FAU's band grows out of its straw hats

Thursday, September 27, 2007

They're not exactly Ohio State University or the USC Trojans or the Southern University Human Jukebox.

But on a field in Fort Lauderdale, the crowd and fervor growing with each football season, the Florida Atlantic University marching band has come a long way from its Hawaiian shirts, khaki pants and straw hats.

They've gone from shabby to chic.

"To have a band, period, is just huge," said Sean Murray, FAU's associate director of bands. "It adds so much more to the games."

And George Sparks, FAU's school of arts director, said, "The development of the team and the development of the band very much go hand in hand.

"I love to watch them."

Sparks, a professional musician and professor at FAU, was the impetus behind the band back in 2002.

"That first year, our budget was very, very small," he said.

Sparks, wanting desperately to have a marching band on the field for the new Owls team, encouraged all of the students in his concert band to take up marching.

He bought the right instruments - baritones, woodwinds, percussion - and began daily practices.

But there was a problem. A big one.

What to wear?

Members outfitted for $50 a pop

Sparks didn't have money for uniforms, which can cost well more than $500 per performer.

"I went on the Internet and found Hawaiian shirts," he said. "We really wanted something with owls on them, but we couldn't find anything off the rack."

He found khaki pants at a restaurant supply store. And straw hats with a blue cloth band that read "FAU."

Sparks outfitted the band members for $50 a pop, and that was the uniform for the marching band until two seasons ago, 2005-06.

Murray, who got his undergrad, master's and doctoral degrees at Florida State, came on board the next year.

"It's absolutely growing," he said. "We're going out in the community and doing events. I spend a lot of time recruiting in the spring."

About 80 percent, or about 48 of the 60 marching band members, are not music majors, Murray said. And the band still doesn't have the money to travel to very many away games.

"We're not working on a $100,000 budget or anything," he said. "The only game we're looking to travel to is the UF game."

It's good to have priorities.

Fight song, alma mater, sousaphone

This year, with his 60 students, the FAU marching band will perform at every home football game. (The next one will be at 4 p.m. Oct. 6 against the University of South Florida.)

And FAU might still be more of a commuter school, but it's trying to amp up the college mainstays.

There's a fight song with this clever line: There's football in paradise. There's an alma mater. There's a sousaphone and those really big drums.

Am I impressing you with my marching band knowledge?

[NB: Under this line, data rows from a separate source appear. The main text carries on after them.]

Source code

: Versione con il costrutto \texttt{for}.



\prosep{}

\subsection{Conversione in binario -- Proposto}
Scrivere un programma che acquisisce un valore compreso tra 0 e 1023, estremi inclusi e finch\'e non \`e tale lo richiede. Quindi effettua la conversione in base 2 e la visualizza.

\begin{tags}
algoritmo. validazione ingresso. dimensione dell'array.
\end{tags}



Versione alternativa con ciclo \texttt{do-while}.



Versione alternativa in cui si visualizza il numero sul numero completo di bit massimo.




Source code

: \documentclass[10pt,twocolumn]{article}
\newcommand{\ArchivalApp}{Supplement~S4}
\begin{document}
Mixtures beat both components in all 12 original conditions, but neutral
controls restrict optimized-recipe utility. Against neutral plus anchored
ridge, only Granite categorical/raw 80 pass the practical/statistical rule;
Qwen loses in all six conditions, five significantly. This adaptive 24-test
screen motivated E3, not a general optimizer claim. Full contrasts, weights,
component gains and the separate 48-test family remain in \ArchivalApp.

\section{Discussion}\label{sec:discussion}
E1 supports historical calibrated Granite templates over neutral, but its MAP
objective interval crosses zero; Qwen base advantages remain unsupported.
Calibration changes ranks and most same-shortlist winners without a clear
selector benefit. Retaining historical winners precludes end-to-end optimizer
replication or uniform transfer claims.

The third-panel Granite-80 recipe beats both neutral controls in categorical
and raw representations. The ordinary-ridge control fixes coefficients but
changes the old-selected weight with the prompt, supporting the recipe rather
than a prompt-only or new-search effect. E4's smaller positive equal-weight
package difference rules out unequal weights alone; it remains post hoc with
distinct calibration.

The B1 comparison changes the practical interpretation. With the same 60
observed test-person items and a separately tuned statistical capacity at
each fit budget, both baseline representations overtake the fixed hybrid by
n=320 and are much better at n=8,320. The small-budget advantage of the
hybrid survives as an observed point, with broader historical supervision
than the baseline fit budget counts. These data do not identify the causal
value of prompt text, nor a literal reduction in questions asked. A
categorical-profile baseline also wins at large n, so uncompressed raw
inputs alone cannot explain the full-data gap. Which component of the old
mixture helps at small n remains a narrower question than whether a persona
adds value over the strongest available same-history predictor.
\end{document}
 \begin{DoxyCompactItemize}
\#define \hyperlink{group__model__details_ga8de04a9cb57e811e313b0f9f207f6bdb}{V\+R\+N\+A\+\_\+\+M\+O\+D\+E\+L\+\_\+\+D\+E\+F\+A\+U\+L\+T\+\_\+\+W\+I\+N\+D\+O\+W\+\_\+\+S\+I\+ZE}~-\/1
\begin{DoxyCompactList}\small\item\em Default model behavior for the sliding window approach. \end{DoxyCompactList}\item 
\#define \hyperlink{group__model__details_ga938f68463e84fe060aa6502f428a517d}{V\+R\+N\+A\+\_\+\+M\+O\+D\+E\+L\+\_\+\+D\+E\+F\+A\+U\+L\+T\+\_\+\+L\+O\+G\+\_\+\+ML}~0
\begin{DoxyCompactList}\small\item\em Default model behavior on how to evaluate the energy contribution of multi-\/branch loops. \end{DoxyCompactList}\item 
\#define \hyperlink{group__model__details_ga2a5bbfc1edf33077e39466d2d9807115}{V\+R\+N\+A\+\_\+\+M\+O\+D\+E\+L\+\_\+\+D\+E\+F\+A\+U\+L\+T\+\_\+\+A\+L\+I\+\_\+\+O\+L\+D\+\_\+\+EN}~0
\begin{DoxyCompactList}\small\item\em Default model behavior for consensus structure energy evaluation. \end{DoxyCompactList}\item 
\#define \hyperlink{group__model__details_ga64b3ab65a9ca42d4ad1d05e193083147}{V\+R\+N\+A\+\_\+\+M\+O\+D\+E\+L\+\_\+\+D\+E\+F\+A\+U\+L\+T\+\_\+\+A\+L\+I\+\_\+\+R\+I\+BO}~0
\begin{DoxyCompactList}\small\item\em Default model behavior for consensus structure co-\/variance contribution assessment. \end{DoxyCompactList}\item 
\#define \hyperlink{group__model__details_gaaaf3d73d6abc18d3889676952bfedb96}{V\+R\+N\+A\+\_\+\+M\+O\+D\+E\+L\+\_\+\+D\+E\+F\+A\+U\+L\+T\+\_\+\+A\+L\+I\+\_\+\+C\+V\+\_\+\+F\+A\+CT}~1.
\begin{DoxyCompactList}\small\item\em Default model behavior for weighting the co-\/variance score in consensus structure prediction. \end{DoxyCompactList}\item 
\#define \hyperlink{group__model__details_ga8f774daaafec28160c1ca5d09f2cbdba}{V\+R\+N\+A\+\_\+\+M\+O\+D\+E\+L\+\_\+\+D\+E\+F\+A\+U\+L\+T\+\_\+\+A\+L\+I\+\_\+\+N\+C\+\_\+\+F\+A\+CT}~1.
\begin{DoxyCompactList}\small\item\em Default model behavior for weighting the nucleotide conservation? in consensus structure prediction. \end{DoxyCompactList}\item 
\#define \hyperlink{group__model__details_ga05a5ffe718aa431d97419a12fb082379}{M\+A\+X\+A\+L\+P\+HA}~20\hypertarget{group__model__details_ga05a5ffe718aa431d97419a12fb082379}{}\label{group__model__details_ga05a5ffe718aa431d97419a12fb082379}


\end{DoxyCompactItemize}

For Sparks, the guy who pushed for all this from the very beginning, the changes are impressive. A marching band is a long-lasting college tradition, and Sparks knows this firsthand.

He's a University of Michigan guy - where the halftime show can be every bit as entertaining as the game.

"We've been lucky," Sparks said. "I think the main thing is the quality has improved. At FAU, we're still developing the tradition."

But Hawaiian shirts, khaki pants and straw hats?

What a great place to start.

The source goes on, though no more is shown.